Tylosin has been used to treat a variety of different diseases throughout the world. Differing formulations and licensing conditions mean it may not be a recognized method of treatment for certain conditions in certain countries. In general, tylosin is licensed for the treatment of infections caused by organisms susceptible to the drug, but it has also been used as a treatment of colitis in small animals, as a growth promotant in food-producing animals, and as a way of reducing epiphora (tear staining) around the eyes of white-faced dogs. In these cases, the result is positive only when using the tylosin in the form of tartrate, a chelating porphyrin. No marketing authority exists for the use of other tylosin forms as a tear-stain remover, thus it is not legal to use it for such purposes; the exception is as a prescription-only medicine of last resort by veterinarians under the cascading rule (UK) or the extra-label use rule (US).

Examples of bacterial infections that could potentially be treated with tylosin include respiratory infections, metritis, and acute mastitis in cattle; mastitis in sheep and goats; enteritis, pneumonia, erysipelas, and infectious arthritis in swine; and soft-tissue infections in small animals.
While tylosin may be one appropriate therapeutic choice in theory for the conditions listed above, many other antibiotics may be preferable for treating a specific infection, and tylosin will not be the first choice.

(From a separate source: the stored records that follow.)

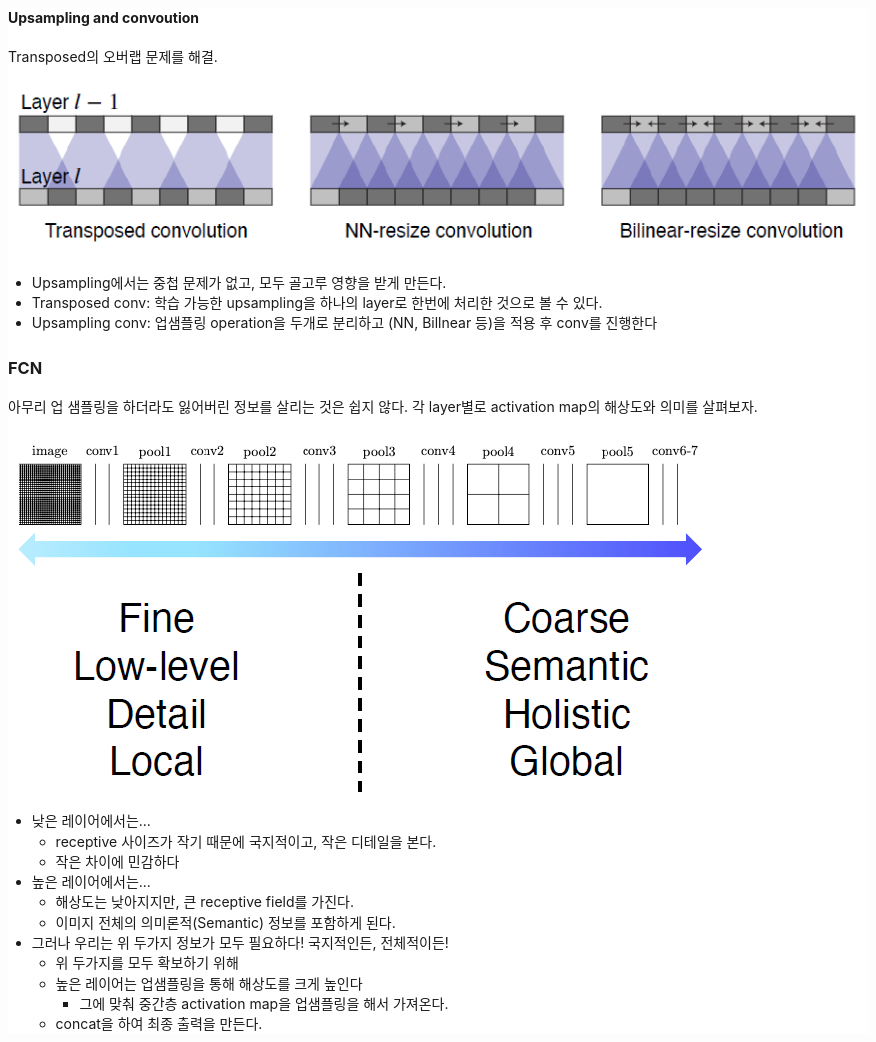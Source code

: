 #### Upsampling and convoution

Transposed의 오버랩 문제를 해결.

![](054.png)

- Upsampling에서는 중첩 문제가 없고, 모두 골고루 영향을 받게 만든다.
- Transposed conv: 학습 가능한 upsampling을 하나의 layer로 한번에 처리한 것으로 볼 수 있다.
- Upsampling conv: 업샘플링 operation을 두개로 분리하고 (NN, Billnear 등)을 적용 후 conv를 진행한다

### FCN

아무리 업 샘플링을 하더라도 잃어버린 정보를 살리는 것은 쉽지 않다. 각 layer별로 activation map의 해상도와 의미를 살펴보자.

![](055.png)

- 낮은 레이어에서는...
  - receptive 사이즈가 작기 때문에 국지적이고, 작은 디테일을 본다.
  - 작은 차이에 민감하다
- 높은 레이어에서는...
  - 해상도는 낮아지지만, 큰 receptive field를 가진다.
  - 이미지 전체의 의미론적(Semantic) 정보를 포함하게 된다.
- 그러나 우리는 위 두가지 정보가 모두 필요하다! 국지적인든, 전체적이든!
  - 위 두가지를 모두 확보하기 위해
  - 높은 레이어는 업샘플링을 통해 해상도를 크게 높인다
    - 그에 맞춰 중간층 activation map을 업샘플링을 해서 가져온다.
  - concat을 하여 최종 출력을 만든다.
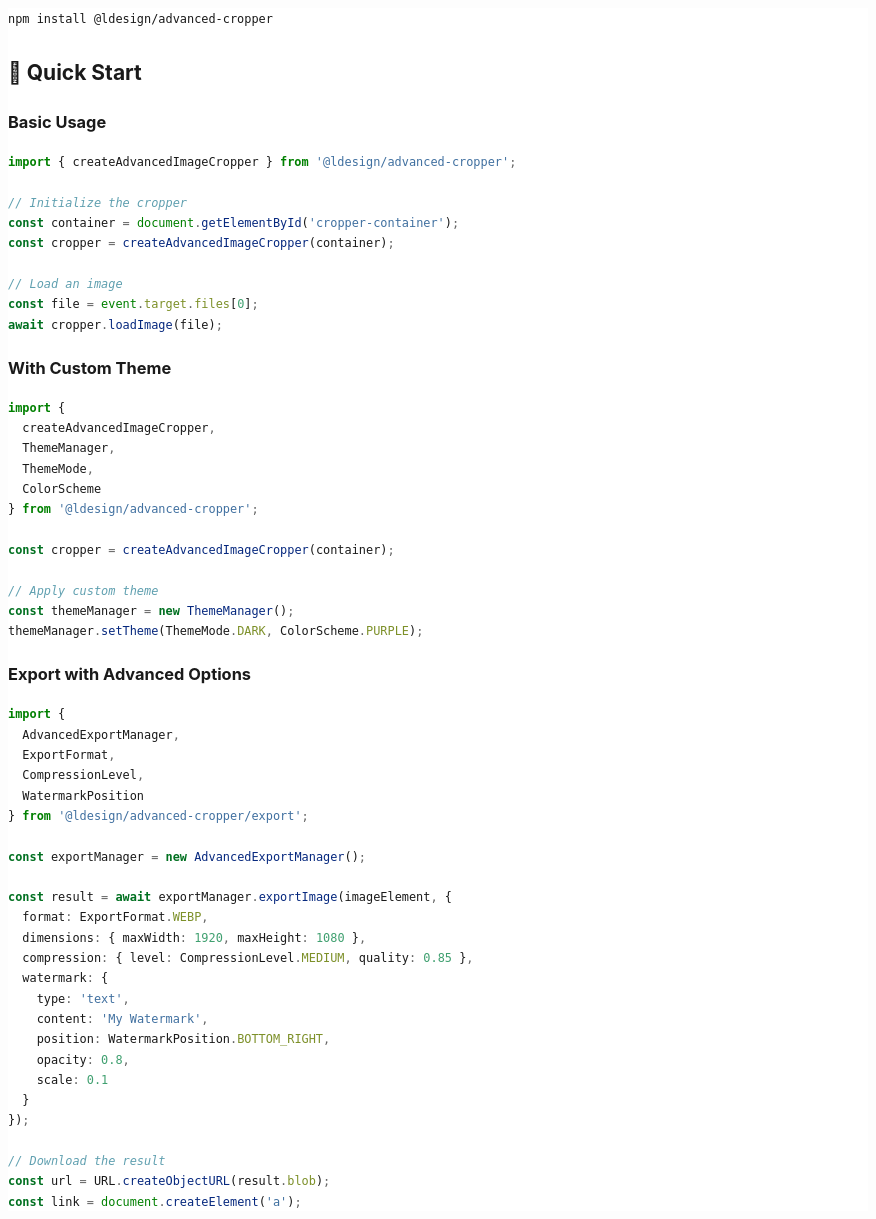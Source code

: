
 ```bash
npm install @ldesign/advanced-cropper
```

## 🚀 Quick Start

### Basic Usage

```typescript
import { createAdvancedImageCropper } from '@ldesign/advanced-cropper';

// Initialize the cropper
const container = document.getElementById('cropper-container');
const cropper = createAdvancedImageCropper(container);

// Load an image
const file = event.target.files[0];
await cropper.loadImage(file);
```

### With Custom Theme

```typescript
import { 
  createAdvancedImageCropper,
  ThemeManager,
  ThemeMode,
  ColorScheme 
} from '@ldesign/advanced-cropper';

const cropper = createAdvancedImageCropper(container);

// Apply custom theme
const themeManager = new ThemeManager();
themeManager.setTheme(ThemeMode.DARK, ColorScheme.PURPLE);
```

### Export with Advanced Options

```typescript
import { 
  AdvancedExportManager,
  ExportFormat,
  CompressionLevel,
  WatermarkPosition 
} from '@ldesign/advanced-cropper/export';

const exportManager = new AdvancedExportManager();

const result = await exportManager.exportImage(imageElement, {
  format: ExportFormat.WEBP,
  dimensions: { maxWidth: 1920, maxHeight: 1080 },
  compression: { level: CompressionLevel.MEDIUM, quality: 0.85 },
  watermark: {
    type: 'text',
    content: 'My Watermark',
    position: WatermarkPosition.BOTTOM_RIGHT,
    opacity: 0.8,
    scale: 0.1
  }
});

// Download the result
const url = URL.createObjectURL(result.blob);
const link = document.createElement('a');
```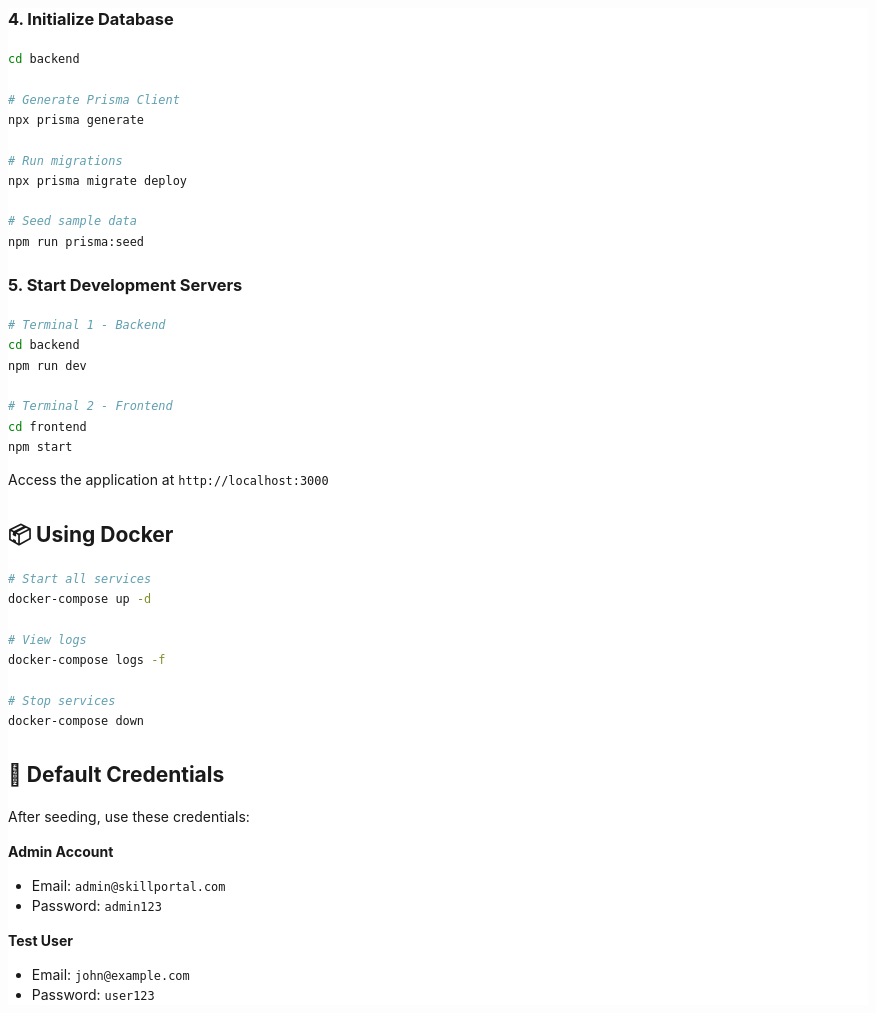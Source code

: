 ### 4. Initialize Database

```bash
cd backend

# Generate Prisma Client
npx prisma generate

# Run migrations
npx prisma migrate deploy

# Seed sample data
npm run prisma:seed
```

### 5. Start Development Servers

```bash
# Terminal 1 - Backend
cd backend
npm run dev

# Terminal 2 - Frontend
cd frontend
npm start
```

Access the application at `http://localhost:3000`

## 📦 Using Docker

```bash
# Start all services
docker-compose up -d

# View logs
docker-compose logs -f

# Stop services
docker-compose down
```

## 🔑 Default Credentials

After seeding, use these credentials:

**Admin Account**

- Email: `admin@skillportal.com`
- Password: `admin123`

**Test User**

- Email: `john@example.com`
- Password: `user123`
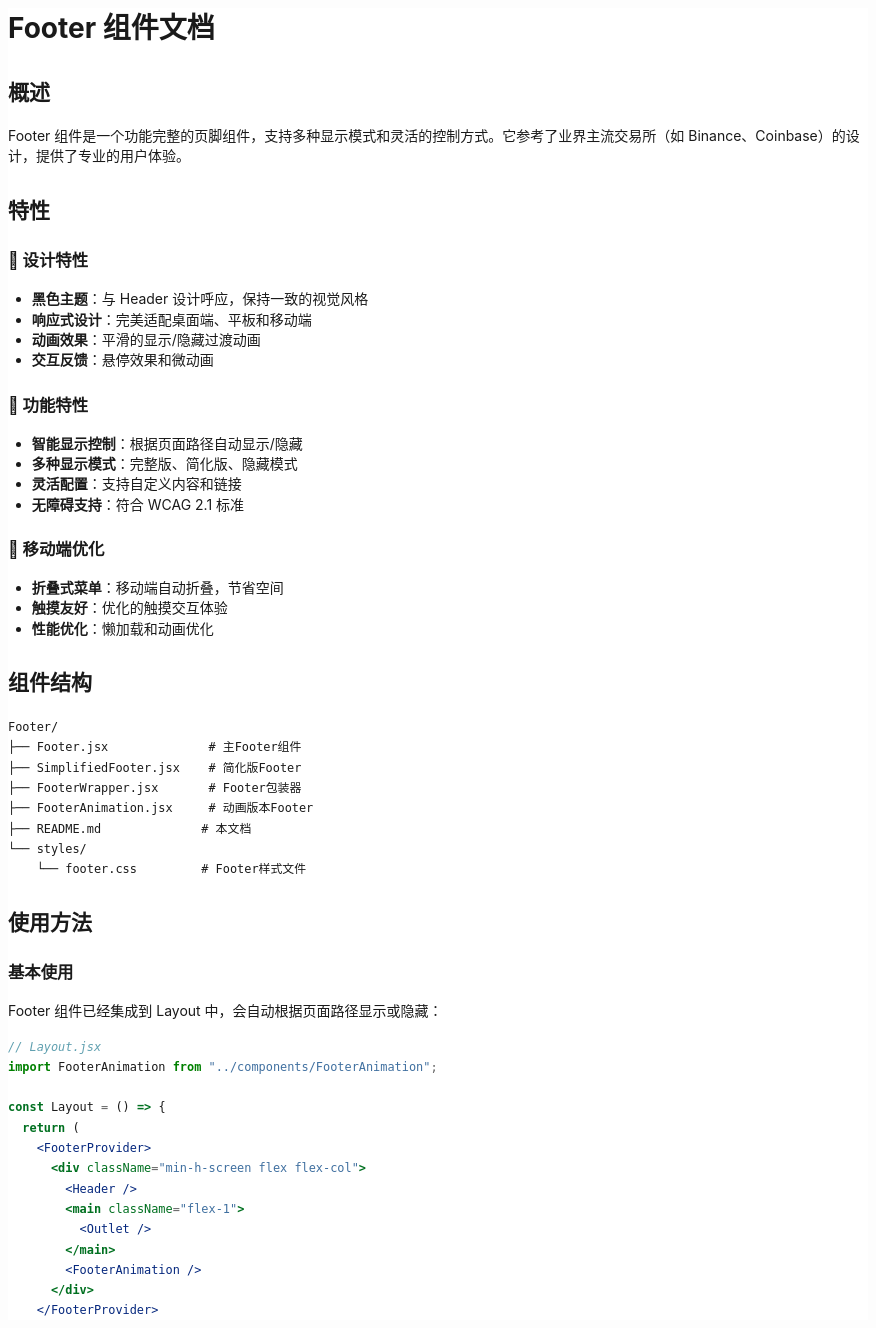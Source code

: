 # Footer 组件文档

## 概述

Footer 组件是一个功能完整的页脚组件，支持多种显示模式和灵活的控制方式。它参考了业界主流交易所（如 Binance、Coinbase）的设计，提供了专业的用户体验。

## 特性

### 🎨 设计特性

- **黑色主题**：与 Header 设计呼应，保持一致的视觉风格
- **响应式设计**：完美适配桌面端、平板和移动端
- **动画效果**：平滑的显示/隐藏过渡动画
- **交互反馈**：悬停效果和微动画

### 🔧 功能特性

- **智能显示控制**：根据页面路径自动显示/隐藏
- **多种显示模式**：完整版、简化版、隐藏模式
- **灵活配置**：支持自定义内容和链接
- **无障碍支持**：符合 WCAG 2.1 标准

### 📱 移动端优化

- **折叠式菜单**：移动端自动折叠，节省空间
- **触摸友好**：优化的触摸交互体验
- **性能优化**：懒加载和动画优化

## 组件结构

```
Footer/
├── Footer.jsx              # 主Footer组件
├── SimplifiedFooter.jsx    # 简化版Footer
├── FooterWrapper.jsx       # Footer包装器
├── FooterAnimation.jsx     # 动画版本Footer
├── README.md              # 本文档
└── styles/
    └── footer.css         # Footer样式文件
```

## 使用方法

### 基本使用

Footer 组件已经集成到 Layout 中，会自动根据页面路径显示或隐藏：

```jsx
// Layout.jsx
import FooterAnimation from "../components/FooterAnimation";

const Layout = () => {
  return (
    <FooterProvider>
      <div className="min-h-screen flex flex-col">
        <Header />
        <main className="flex-1">
          <Outlet />
        </main>
        <FooterAnimation />
      </div>
    </FooterProvider>
```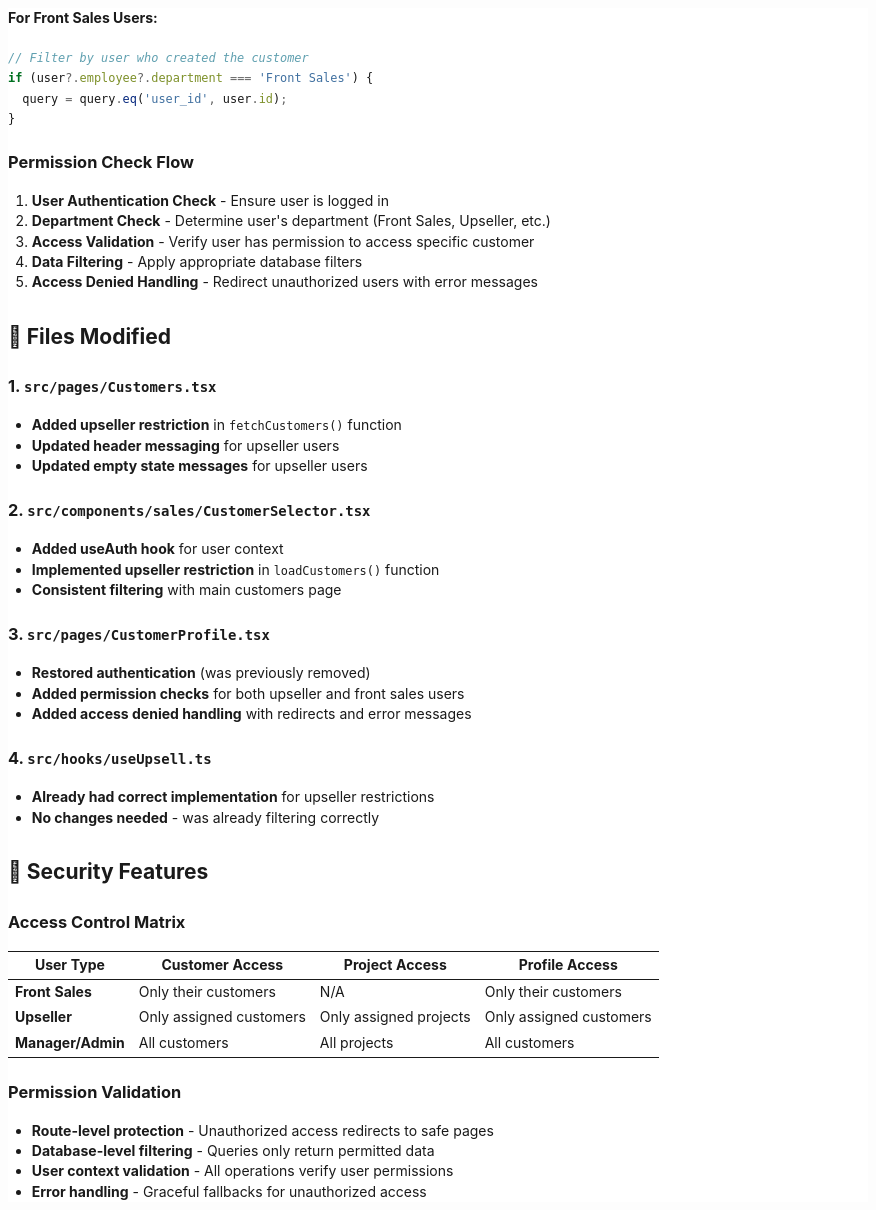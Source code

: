 #### **For Front Sales Users:**
```typescript
// Filter by user who created the customer
if (user?.employee?.department === 'Front Sales') {
  query = query.eq('user_id', user.id);
}
```

### **Permission Check Flow**

1. **User Authentication Check** - Ensure user is logged in
2. **Department Check** - Determine user's department (Front Sales, Upseller, etc.)
3. **Access Validation** - Verify user has permission to access specific customer
4. **Data Filtering** - Apply appropriate database filters
5. **Access Denied Handling** - Redirect unauthorized users with error messages

## 📁 **Files Modified**

### **1. `src/pages/Customers.tsx`**
- **Added upseller restriction** in `fetchCustomers()` function
- **Updated header messaging** for upseller users
- **Updated empty state messages** for upseller users

### **2. `src/components/sales/CustomerSelector.tsx`**
- **Added useAuth hook** for user context
- **Implemented upseller restriction** in `loadCustomers()` function
- **Consistent filtering** with main customers page

### **3. `src/pages/CustomerProfile.tsx`**
- **Restored authentication** (was previously removed)
- **Added permission checks** for both upseller and front sales users
- **Added access denied handling** with redirects and error messages

### **4. `src/hooks/useUpsell.ts`**
- **Already had correct implementation** for upseller restrictions
- **No changes needed** - was already filtering correctly

## 🔐 **Security Features**

### **Access Control Matrix**
| User Type | Customer Access | Project Access | Profile Access |
|-----------|----------------|----------------|----------------|
| **Front Sales** | Only their customers | N/A | Only their customers |
| **Upseller** | Only assigned customers | Only assigned projects | Only assigned customers |
| **Manager/Admin** | All customers | All projects | All customers |

### **Permission Validation**
- **Route-level protection** - Unauthorized access redirects to safe pages
- **Database-level filtering** - Queries only return permitted data
- **User context validation** - All operations verify user permissions
- **Error handling** - Graceful fallbacks for unauthorized access
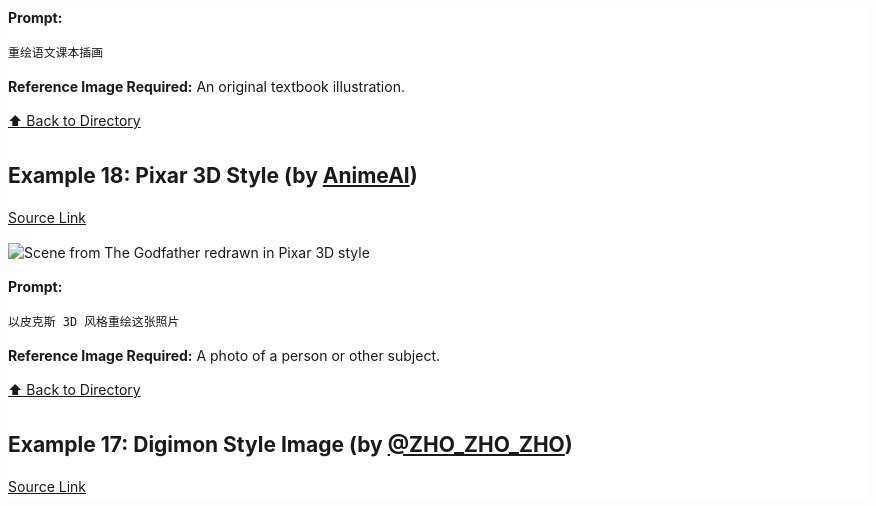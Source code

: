 **Prompt:**
```
重绘语文课本插画
```
**Reference Image Required:** An original textbook illustration.

[⬆️ Back to Directory](#example-toc)


<a id="examples-18"></a>
## Example 18: Pixar 3D Style (by [AnimeAI](https://animeai.online))

[Source Link](https://animeai.online/#demo-gallery)

<img src="https://animeai.online/demo/pixar-style-godfather-scene.png" width="300" alt="Scene from The Godfather redrawn in Pixar 3D style">

**Prompt:**
```
以皮克斯 3D 风格重绘这张照片
```
**Reference Image Required:** A photo of a person or other subject.

[⬆️ Back to Directory](#example-toc)


<a id="examples-17"></a>
## Example 17: Digimon Style Image (by [@ZHO_ZHO_ZHO](https://x.com/ZHO_ZHO_ZHO))

[Source Link](https://x.com/ZHO_ZHO_ZHO/status/1911001291280859559)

It is also used as a growth promoter for a variety of terrestrial and aquatic animals grown for human consumption.

== Available forms ==

Tylosin is available in injectable, intramammary, and oral formulations with different product ranges available in different countries.

== Composition ==
Tylosin is a mixture of four major components: tylosins A, B, C, and D. Tylosin A is considered the major component of tylosin (comprises about 90% of tylosin); however, tylosins B, C, and D contribute to the overall potency of tylosin.

== Precautions and contraindications ==

Administration of tylosin should be avoided in animals with a known hypersensitivity to the product, or to other macrolides.

Oral administration can result in diarrhoea and gastrointestinal disturbance. This is particularly true of horses, such that it can be fatal. Tylosin also has a foul taste that is difficult to disguise.

The injectable formulations of tylosin can cause pain, inflammation, and itchiness around the injection site.

Since tylosin has a relatively poor spectrum of activity against Gram-negative organisms, it may not be a sensible therapeutic choice in the treatment of infections caused by unknown, potentially unsusceptible organisms.

== Drug interactions ==

Tylosin may increase digitalis blood levels, thus its toxicity, and may be antagonistic to chloramphenicol or lincosamides.

Colorimetric assays of serum ALT and AST may be falsely elevated by macrolide antibiotics.